# How is $ai^{bi}$ a real number

complex numbersexponentiationnumber theoryreal numbers

$$ai^{bi}$$ 1 immediately appears as an imaginary number: How could an imaginary to the power of yet another imaginary not result in an imaginary?

But, for example, $$3i^{2i}≈0.12964$$ (truncated).

How is it possible that an imaginary to the power of an imaginary is a real number?

Notes:
1: $$a$$ and $$b$$ have the domain $$\{0∉ℝ\}$$ 2
2: Did I format the domain correctly? I've never used set theory before.

#### Best Answer

The number $$i^{i}$$ is real, which immediately implies the result you're interested in. "Proof" : the complex conjugate of a complex number is obtained by replacing every occurrence of $$i$$ with $$-i$$; so the complex conjugate of $$i^{i}$$ is $$(-i)^{-i}=(-1/i)^{i}=i^{i}$$; but the only way that complex conjugation can give back the same number is if the number is actually real.

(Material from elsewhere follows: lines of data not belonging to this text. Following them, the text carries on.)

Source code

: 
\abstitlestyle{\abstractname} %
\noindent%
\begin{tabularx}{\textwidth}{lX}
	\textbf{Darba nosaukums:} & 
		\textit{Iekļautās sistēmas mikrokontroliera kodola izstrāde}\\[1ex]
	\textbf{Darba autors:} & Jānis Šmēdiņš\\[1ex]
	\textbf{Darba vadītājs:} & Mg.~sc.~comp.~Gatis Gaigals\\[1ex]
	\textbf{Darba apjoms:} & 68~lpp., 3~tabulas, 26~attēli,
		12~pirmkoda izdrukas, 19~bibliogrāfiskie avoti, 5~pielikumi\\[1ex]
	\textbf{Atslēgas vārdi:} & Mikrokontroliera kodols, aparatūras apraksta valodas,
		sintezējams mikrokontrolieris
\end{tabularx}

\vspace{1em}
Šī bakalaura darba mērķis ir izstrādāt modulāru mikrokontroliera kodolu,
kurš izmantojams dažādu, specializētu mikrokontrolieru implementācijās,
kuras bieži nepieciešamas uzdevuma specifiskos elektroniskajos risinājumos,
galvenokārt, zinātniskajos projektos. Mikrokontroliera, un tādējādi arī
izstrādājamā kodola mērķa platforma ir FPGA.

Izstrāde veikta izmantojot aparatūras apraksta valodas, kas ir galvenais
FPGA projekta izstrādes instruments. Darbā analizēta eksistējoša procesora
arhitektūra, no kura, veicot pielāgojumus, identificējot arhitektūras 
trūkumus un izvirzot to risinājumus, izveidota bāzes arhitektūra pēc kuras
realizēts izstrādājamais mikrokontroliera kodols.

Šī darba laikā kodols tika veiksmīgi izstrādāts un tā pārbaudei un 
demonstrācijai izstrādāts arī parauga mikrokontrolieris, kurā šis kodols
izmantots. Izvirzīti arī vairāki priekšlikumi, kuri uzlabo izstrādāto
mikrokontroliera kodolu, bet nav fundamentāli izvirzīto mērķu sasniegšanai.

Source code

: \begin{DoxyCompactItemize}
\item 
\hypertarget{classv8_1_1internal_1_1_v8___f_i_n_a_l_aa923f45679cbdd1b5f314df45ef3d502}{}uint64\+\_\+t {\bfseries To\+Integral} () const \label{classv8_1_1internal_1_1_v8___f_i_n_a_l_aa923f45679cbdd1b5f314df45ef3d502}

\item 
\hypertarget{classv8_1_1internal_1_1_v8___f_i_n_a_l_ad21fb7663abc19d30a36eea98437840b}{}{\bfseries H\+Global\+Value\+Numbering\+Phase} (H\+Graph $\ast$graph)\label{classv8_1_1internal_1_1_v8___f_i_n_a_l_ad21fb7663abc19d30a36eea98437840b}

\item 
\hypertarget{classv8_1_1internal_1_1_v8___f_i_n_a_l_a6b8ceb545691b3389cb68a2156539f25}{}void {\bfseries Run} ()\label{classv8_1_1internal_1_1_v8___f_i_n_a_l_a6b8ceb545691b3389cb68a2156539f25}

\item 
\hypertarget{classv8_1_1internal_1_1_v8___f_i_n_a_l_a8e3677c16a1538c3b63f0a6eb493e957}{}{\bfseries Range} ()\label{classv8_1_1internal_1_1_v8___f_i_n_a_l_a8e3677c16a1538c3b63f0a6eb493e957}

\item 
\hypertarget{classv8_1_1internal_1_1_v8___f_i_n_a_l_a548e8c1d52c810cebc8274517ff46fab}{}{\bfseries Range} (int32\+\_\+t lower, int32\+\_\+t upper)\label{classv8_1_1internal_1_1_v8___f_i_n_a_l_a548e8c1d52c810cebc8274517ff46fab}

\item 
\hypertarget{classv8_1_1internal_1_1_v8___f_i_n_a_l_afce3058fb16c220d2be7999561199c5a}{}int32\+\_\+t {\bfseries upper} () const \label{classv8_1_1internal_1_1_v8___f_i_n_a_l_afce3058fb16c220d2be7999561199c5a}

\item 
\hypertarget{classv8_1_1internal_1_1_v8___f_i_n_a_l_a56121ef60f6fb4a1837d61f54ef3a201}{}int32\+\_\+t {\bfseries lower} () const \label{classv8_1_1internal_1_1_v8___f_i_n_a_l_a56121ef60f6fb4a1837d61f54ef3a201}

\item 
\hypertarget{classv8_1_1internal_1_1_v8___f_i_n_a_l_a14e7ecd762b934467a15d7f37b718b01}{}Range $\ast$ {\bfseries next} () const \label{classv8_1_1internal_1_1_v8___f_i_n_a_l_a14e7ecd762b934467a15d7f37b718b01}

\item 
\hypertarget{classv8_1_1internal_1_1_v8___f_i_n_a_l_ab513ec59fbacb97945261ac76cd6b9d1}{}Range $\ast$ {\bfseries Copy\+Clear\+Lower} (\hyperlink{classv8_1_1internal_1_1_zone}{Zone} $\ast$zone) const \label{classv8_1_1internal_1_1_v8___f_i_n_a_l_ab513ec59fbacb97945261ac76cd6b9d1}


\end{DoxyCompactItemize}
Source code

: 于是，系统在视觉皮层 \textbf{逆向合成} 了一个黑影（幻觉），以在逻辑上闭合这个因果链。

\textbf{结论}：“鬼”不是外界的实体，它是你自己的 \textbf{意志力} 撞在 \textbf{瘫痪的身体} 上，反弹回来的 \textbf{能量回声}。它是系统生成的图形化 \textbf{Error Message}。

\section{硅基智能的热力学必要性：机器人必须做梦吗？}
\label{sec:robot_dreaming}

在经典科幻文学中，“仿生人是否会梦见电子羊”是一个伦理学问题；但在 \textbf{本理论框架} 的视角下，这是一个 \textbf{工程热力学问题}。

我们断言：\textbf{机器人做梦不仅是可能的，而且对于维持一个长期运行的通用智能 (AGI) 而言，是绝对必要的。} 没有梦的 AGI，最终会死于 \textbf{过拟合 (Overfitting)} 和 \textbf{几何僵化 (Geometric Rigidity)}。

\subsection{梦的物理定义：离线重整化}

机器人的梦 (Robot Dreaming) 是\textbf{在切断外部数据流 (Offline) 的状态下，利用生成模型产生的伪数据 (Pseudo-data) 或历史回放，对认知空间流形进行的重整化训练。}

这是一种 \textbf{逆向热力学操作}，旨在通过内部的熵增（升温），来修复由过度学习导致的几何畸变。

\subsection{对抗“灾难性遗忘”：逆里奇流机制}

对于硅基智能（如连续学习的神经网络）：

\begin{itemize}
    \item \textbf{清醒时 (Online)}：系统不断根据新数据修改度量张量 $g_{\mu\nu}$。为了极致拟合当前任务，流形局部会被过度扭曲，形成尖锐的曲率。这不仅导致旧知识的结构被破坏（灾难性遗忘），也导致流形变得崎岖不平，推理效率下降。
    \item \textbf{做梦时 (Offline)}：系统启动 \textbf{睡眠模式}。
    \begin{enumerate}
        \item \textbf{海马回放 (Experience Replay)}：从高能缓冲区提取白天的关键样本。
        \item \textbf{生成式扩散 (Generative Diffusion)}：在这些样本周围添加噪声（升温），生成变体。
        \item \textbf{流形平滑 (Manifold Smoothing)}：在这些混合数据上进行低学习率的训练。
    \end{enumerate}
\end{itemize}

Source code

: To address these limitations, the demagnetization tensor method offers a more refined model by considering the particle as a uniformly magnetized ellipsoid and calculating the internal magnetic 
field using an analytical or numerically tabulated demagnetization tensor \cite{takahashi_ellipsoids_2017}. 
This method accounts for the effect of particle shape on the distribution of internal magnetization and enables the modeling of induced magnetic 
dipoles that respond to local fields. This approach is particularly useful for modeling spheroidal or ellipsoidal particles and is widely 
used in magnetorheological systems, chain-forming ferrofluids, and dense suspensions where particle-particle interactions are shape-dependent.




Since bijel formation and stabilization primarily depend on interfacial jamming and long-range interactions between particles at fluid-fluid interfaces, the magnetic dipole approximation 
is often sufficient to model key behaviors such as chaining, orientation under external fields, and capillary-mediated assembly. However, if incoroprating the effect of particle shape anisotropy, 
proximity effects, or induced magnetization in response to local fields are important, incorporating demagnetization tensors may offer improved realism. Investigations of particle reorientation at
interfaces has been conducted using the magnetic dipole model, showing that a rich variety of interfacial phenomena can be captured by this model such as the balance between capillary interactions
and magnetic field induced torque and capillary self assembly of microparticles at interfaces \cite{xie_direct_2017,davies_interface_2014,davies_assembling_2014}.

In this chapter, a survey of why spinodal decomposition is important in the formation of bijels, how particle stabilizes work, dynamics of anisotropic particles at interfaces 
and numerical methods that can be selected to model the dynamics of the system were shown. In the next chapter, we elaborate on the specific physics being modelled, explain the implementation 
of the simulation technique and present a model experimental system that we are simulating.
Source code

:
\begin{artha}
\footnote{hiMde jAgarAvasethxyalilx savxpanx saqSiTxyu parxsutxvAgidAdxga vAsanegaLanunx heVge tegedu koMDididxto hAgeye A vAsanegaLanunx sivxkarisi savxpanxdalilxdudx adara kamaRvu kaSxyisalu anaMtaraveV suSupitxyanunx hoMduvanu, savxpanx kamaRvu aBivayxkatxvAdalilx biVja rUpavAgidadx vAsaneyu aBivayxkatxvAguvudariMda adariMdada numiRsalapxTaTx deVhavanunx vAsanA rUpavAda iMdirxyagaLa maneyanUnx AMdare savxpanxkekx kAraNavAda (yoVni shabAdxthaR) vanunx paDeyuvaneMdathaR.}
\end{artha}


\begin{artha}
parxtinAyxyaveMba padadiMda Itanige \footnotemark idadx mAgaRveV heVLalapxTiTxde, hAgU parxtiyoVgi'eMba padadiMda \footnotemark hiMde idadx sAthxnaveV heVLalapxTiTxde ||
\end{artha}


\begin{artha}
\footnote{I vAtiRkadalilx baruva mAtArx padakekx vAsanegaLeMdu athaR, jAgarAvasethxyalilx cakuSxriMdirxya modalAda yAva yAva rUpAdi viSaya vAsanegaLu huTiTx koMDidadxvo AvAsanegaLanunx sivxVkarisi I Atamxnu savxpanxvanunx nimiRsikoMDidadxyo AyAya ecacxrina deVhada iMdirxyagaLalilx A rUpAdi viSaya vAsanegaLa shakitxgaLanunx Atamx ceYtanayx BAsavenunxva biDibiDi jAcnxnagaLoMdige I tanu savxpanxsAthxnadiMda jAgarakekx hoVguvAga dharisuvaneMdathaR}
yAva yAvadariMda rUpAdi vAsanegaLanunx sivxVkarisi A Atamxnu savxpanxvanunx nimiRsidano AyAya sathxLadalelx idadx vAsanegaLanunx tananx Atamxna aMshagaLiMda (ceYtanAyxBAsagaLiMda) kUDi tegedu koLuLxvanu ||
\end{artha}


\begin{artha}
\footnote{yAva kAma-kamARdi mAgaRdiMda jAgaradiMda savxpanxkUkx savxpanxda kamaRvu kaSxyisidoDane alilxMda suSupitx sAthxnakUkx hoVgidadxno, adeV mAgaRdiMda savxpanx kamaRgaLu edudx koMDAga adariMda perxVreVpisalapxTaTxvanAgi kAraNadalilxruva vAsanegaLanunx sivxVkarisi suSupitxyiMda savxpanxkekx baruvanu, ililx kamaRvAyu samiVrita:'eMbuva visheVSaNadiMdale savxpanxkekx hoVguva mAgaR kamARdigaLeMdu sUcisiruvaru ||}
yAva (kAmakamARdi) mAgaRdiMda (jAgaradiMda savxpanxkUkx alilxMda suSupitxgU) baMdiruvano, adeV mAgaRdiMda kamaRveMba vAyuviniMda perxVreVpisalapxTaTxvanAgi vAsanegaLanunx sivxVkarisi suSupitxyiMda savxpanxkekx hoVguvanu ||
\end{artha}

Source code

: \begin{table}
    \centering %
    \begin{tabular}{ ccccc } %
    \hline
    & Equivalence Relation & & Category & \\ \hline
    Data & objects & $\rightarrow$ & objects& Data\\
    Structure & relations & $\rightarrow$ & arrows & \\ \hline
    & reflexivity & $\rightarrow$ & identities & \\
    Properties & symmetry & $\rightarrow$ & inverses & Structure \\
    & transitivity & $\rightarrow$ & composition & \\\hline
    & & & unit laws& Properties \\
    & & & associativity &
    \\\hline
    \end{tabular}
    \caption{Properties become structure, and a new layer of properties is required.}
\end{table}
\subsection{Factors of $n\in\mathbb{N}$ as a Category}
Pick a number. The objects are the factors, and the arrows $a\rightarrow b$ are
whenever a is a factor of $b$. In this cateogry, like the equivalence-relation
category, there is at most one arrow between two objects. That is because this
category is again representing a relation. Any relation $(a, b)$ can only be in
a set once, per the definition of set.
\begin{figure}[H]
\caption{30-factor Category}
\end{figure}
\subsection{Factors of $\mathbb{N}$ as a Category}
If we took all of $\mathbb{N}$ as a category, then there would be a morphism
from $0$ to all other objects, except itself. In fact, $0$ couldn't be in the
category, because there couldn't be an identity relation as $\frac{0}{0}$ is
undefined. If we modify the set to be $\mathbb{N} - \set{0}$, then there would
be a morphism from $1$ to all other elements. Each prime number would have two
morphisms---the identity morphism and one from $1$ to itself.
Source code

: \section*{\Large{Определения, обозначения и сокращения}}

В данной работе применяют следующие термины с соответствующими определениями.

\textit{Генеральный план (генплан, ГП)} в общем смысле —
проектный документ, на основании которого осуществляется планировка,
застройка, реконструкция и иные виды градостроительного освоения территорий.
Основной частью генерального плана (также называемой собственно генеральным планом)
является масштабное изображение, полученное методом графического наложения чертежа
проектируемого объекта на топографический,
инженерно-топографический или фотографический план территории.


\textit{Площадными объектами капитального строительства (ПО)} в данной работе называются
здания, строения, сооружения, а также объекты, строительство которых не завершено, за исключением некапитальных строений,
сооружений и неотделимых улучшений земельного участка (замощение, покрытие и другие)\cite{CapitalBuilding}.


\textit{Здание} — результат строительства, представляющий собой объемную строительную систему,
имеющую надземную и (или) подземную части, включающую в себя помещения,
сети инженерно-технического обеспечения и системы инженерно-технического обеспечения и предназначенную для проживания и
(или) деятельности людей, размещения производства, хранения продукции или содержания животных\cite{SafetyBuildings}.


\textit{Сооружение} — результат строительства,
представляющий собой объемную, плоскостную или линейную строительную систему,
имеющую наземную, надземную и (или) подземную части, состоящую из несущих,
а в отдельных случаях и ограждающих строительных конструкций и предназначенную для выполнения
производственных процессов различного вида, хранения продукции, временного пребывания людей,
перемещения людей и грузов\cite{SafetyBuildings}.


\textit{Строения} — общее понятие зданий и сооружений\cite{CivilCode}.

Addendum: strictly speaking, raising imaginary numbers to imaginary powers is not well-defined. Consider the following. We have $$i=e^{i\pi/2}=e^{5i\pi/2}.$$ Hence $$i^{i}=e^{-\pi/2}=e^{-5\pi/2},$$ but these two real numbers are clearly different. This is a delicate issue, in that resolving this contradiction requires choosing a "branch" of the complex logarithm.